Mutaciones
Cobertura | Identidad | nº de bases alineadas | |
Intrón 1 | 1% | 100% | 50/50 |
Exón 1 | 32% | 100% | 1521/1521 |
Intrón 3 | 1% | 100% | 91/91 |
Exón 2 | 2% | 100% | 99/99 |
Intrón 3 | 1% | 100% | 50/50 |
Tabla 1.3. Resultados de los alienamientos realzados de la secuencia del contig 1, frente a las diferentes partes del gen.
- Blast del contig con el intron 1
Se cubre un 1% de la secuencia del contig con el intron 1. La identidad de la secuencias alineadas es del 100% es decir de las cincuenta bases alineadas coinciden las 50. No hay ningun polimorfismo en el intron 1.

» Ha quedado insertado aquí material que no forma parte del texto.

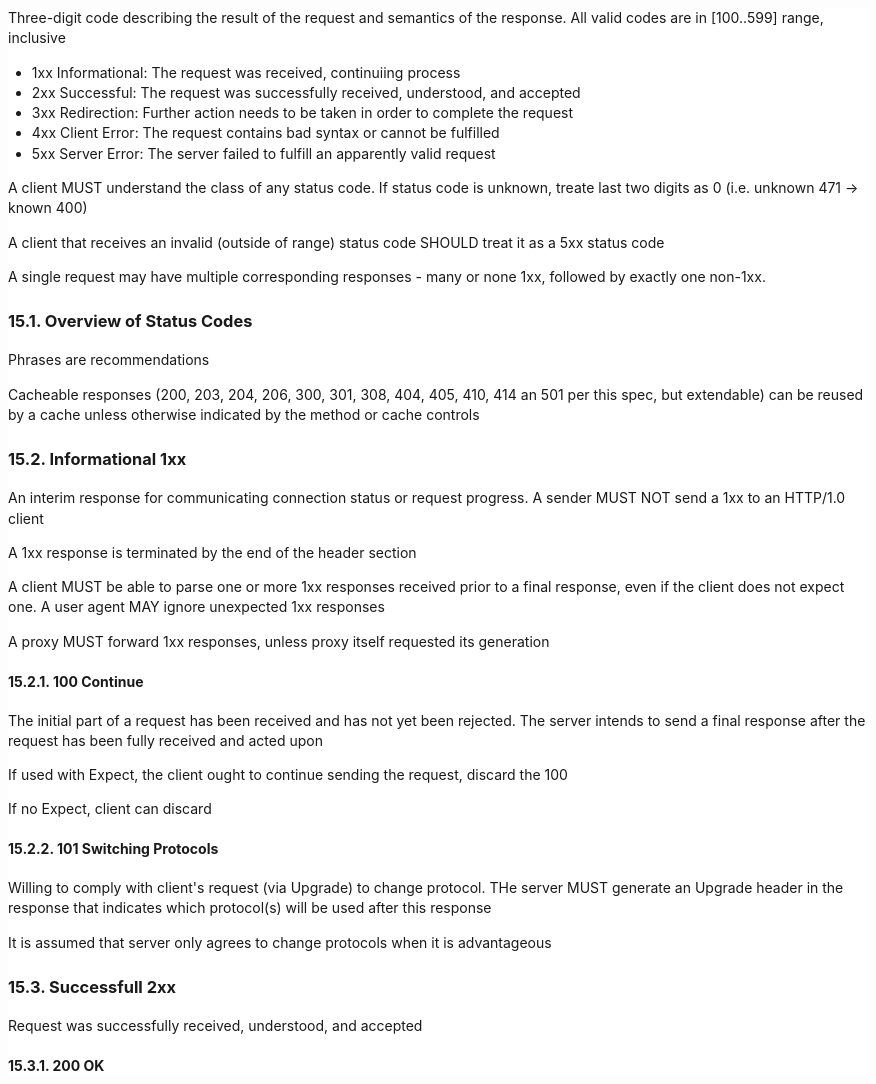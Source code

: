 Three-digit code describing the result of the request and semantics of the response. All valid codes are in [100..599] range, inclusive

- 1xx Informational: The request was received, continuiing process
- 2xx Successful: The request was successfully received, understood, and accepted
- 3xx Redirection: Further action needs to be taken in order to complete the request
- 4xx Client Error: The request contains bad syntax or cannot be fulfilled
- 5xx Server Error: The server failed to fulfill an apparently valid request

A client MUST understand the class of any status code. If status code is unknown, treate last two digits as 0 (i.e. unknown 471 -> known 400)

A client that receives an invalid (outside of range) status code SHOULD treat it as a 5xx status code

A single request may have multiple corresponding responses - many or none 1xx, followed by exactly one non-1xx.

### 15.1. Overview of Status Codes

Phrases are recommendations

Cacheable responses (200, 203, 204, 206, 300, 301, 308, 404, 405, 410, 414 an 501 per this spec, but extendable) can be reused by a cache unless otherwise indicated by the method or cache controls

### 15.2. Informational 1xx

An interim response for communicating connection status or request progress. A sender MUST NOT send a 1xx to an HTTP/1.0 client

A 1xx response is terminated by the end of the header section

A client MUST be able to parse one or more 1xx responses received prior to a final response, even if the client does not expect one. A user agent MAY ignore unexpected 1xx responses

A proxy MUST forward 1xx responses, unless proxy itself requested its generation

#### 15.2.1. 100 Continue

The initial part of a request has been received and has not yet been rejected. The server intends to send a final response after the request has been fully received and acted upon

If used with Expect, the client ought to continue sending the request, discard the 100

If no Expect, client can discard

#### 15.2.2. 101 Switching Protocols

Willing to comply with client's request (via Upgrade) to change protocol. THe server MUST generate an Upgrade header in the response that indicates which protocol(s) will be used after this response

It is assumed that server only agrees to change protocols when it is advantageous

### 15.3. Successfull 2xx

Request was successfully received, understood, and accepted

#### 15.3.1. 200 OK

- Blast del contig con el exon 1
Se cubre un 32% de la secuencia del contig con el exon1. La identidad de las 1521 bases alineadas entre el contig y el exon es del 100% de modo que no hay ningun polimorfismo.
- Blast del contig con el intron 2
Se cubre un 1% de la secuencia del contig con el intron 2. La identidad de la secuencias alineadas es del 100% es decir de las 91 bases alineadas coinciden todas. No hay ningun polimorfismo en el intron 2.
- Blast del contig con el exon 2
La secuencia cubierta del contig con el exon 2 es del 2%. La identidad de las 99 bases alineadas es del 100%, luego no hay ningun polimorfismo.
- Blast del contig con el intron 3
La secuencia cubierta del contig con el intron 3 es del 1%. La identidad de las 50 bases alineadas es del 100%, luego no hay ningun polimorfismo.